Plain-text document sources

──────

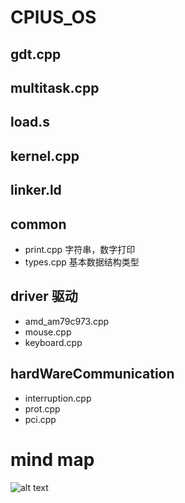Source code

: # CPlUS_OS
## gdt.cpp
## multitask.cpp
## load.s
## kernel.cpp
## linker.ld
## common  
- print.cpp 字符串，数字打印
- types.cpp 基本数据结构类型
## driver 驱动
- amd_am79c973.cpp
- mouse.cpp
- keyboard.cpp
## hardWareCommunication
- interruption.cpp
- prot.cpp 
- pci.cpp

# mind map
![alt text](image.png)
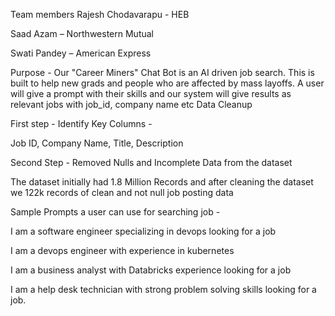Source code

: Team members Rajesh Chodavarapu - HEB

Saad Azam – Northwestern Mutual

Swati Pandey – American Express

Purpose - Our "Career Miners" Chat Bot is an AI driven job search. This is built to help new grads and people who are affected by mass layoffs. A user will give a prompt with their skills and our system will give results as relevant jobs with job_id, company name etc Data Cleanup

First step - Identify Key Columns -

Job ID, Company Name, Title, Description

Second Step - Removed Nulls and Incomplete Data from the dataset

The dataset initially had 1.8 Million Records and after cleaning the dataset we 122k records of clean and not null job posting data

Sample Prompts a user can use for searching job -

I am a software engineer specializing in devops looking for a job

I am a devops engineer with experience in kubernetes

I am a business analyst with Databricks experience looking for a job

I am a help desk technician with strong problem solving skills looking for a job.

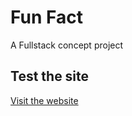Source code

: # Fun Fact 
A Fullstack concept project

## Test the site
[Visit the website](https://tvn9.github.io/funfact/)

──────

Aim of the exercise:
From the first line to the last, set down the records word for word and drop the images.

Expected output:
Source code

: # CPlUS_OS
## gdt.cpp
## multitask.cpp
## load.s
## kernel.cpp
## linker.ld
## common  
- print.cpp 字符串，数字打印
- types.cpp 基本数据结构类型
## driver 驱动
- amd_am79c973.cpp
- mouse.cpp
- keyboard.cpp
## hardWareCommunication
- interruption.cpp
- prot.cpp 
- pci.cpp

# mind map
![alt text](image.png)
Source code

: Team members Rajesh Chodavarapu - HEB

Saad Azam – Northwestern Mutual

Swati Pandey – American Express

Purpose - Our "Career Miners" Chat Bot is an AI driven job search. This is built to help new grads and people who are affected by mass layoffs. A user will give a prompt with their skills and our system will give results as relevant jobs with job_id, company name etc Data Cleanup

First step - Identify Key Columns -

Job ID, Company Name, Title, Description

Second Step - Removed Nulls and Incomplete Data from the dataset

The dataset initially had 1.8 Million Records and after cleaning the dataset we 122k records of clean and not null job posting data

Sample Prompts a user can use for searching job -

I am a software engineer specializing in devops looking for a job

I am a devops engineer with experience in kubernetes

I am a business analyst with Databricks experience looking for a job

I am a help desk technician with strong problem solving skills looking for a job.

Source code

: # Fun Fact 
A Fullstack concept project

## Test the site
[Visit the website](https://tvn9.github.io/funfact/)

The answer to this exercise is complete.